By Andre Jaquet
Keenness was
my second name when I was a junior diplomat responsible for press liaison at
the South African Embassy in Washington in the mid-1970s. Remember, those were
tough times and all of us wondered whether there wasn’t a better way to earn a
living. Like, for instance, being a human cannon ball in a circus. Let me share
with you a cameo of my existence at the time.
“There are definitely
some advantages in this job and I must enjoy those rather than mope”, I mused.

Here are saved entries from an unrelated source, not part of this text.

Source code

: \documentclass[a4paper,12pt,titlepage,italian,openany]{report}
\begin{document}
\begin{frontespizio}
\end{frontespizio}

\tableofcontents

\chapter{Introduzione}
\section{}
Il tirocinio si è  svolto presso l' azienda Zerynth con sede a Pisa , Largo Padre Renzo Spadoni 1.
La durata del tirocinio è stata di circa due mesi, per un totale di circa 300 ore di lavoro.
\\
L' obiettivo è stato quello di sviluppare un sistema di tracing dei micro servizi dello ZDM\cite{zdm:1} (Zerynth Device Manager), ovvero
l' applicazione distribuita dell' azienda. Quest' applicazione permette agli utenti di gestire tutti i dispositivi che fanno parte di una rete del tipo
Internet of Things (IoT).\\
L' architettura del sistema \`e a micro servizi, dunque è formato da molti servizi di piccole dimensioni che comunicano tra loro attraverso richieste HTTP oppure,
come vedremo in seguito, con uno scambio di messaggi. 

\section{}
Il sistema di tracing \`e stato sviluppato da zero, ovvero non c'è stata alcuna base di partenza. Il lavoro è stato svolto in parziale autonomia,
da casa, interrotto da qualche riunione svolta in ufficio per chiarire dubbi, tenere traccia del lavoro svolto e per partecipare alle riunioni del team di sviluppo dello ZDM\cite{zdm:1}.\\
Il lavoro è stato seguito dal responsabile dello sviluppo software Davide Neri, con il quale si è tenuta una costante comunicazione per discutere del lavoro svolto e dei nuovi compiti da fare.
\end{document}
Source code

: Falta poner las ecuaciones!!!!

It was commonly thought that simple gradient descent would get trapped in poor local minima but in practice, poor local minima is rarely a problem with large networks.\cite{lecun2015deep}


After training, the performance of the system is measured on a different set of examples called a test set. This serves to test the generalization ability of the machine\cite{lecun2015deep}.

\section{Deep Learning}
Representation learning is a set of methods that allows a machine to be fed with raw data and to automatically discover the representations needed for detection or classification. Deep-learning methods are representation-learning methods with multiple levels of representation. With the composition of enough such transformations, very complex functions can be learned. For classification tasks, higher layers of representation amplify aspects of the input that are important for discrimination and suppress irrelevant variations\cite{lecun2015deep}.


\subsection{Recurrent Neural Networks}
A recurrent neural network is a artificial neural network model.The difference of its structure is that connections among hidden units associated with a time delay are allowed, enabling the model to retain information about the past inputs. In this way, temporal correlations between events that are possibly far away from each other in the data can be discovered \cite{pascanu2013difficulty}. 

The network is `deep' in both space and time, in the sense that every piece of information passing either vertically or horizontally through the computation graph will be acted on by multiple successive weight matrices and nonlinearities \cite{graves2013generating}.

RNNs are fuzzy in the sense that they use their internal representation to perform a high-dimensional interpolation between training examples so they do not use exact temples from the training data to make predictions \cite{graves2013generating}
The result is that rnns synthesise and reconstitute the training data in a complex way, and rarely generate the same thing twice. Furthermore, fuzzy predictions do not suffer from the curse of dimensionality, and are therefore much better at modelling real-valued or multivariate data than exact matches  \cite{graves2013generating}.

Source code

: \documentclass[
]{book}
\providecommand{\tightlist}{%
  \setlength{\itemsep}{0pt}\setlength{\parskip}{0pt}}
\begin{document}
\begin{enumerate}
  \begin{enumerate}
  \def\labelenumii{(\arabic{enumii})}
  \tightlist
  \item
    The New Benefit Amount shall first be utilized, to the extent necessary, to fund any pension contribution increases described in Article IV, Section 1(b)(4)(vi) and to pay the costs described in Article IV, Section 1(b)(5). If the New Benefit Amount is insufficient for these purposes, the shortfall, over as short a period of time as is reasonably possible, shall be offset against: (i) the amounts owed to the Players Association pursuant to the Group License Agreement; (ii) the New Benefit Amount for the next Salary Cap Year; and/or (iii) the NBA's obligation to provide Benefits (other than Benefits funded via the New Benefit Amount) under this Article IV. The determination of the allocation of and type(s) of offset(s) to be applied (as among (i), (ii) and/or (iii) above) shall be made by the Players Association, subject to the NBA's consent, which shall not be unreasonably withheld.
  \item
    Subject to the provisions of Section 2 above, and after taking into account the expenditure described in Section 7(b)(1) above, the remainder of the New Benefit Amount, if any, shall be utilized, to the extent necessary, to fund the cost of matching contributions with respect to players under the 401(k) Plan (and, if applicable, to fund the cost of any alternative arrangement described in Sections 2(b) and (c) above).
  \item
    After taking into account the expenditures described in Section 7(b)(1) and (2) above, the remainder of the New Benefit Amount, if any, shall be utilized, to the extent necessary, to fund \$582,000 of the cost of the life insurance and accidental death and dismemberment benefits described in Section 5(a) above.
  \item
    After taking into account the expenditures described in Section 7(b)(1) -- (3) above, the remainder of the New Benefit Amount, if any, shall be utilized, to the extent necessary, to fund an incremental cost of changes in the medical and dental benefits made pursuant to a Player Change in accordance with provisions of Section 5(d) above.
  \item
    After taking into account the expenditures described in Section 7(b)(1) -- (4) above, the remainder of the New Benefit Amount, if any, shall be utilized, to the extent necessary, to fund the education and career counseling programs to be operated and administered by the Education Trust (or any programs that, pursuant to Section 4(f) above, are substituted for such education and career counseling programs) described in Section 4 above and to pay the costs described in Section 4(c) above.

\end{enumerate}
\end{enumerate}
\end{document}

After all here I am, lazily sipping a super South African wine on the terrace
of a ritzy restaurant on the Potomac. The evening is balmy and the lovely cherry
blossoms compete mildly with wafts of Chanel Number 5. My Ambassador has asked me to arrange a
private, off the record meeting for him with Meg Greenfield of the Washington
Post who is on her way to South Africa for an in-depth look at the aftermath of
the Soweto riots. She and I are waiting for the arrival of our guest.
Then His Excellency
rises to welcome her and without warning launches into a harangue listing the
wrongs done in the United States to African Americans by successive white
governments. Meg reads the dismay on my face and later over coffee asks me what
she will really discover when she travels to South Africa. The best I can do is
to mutter: “You will find some things better than you think and some worse”. I
was quite proud of the little phrase I had come up with on the spur of the
moment.
Five weeks later, the
cover of the magazine section of the Washington Post carried a banner headline:
“SOUTH AFRICA: IT’S WORSE THAN YOU THINK”.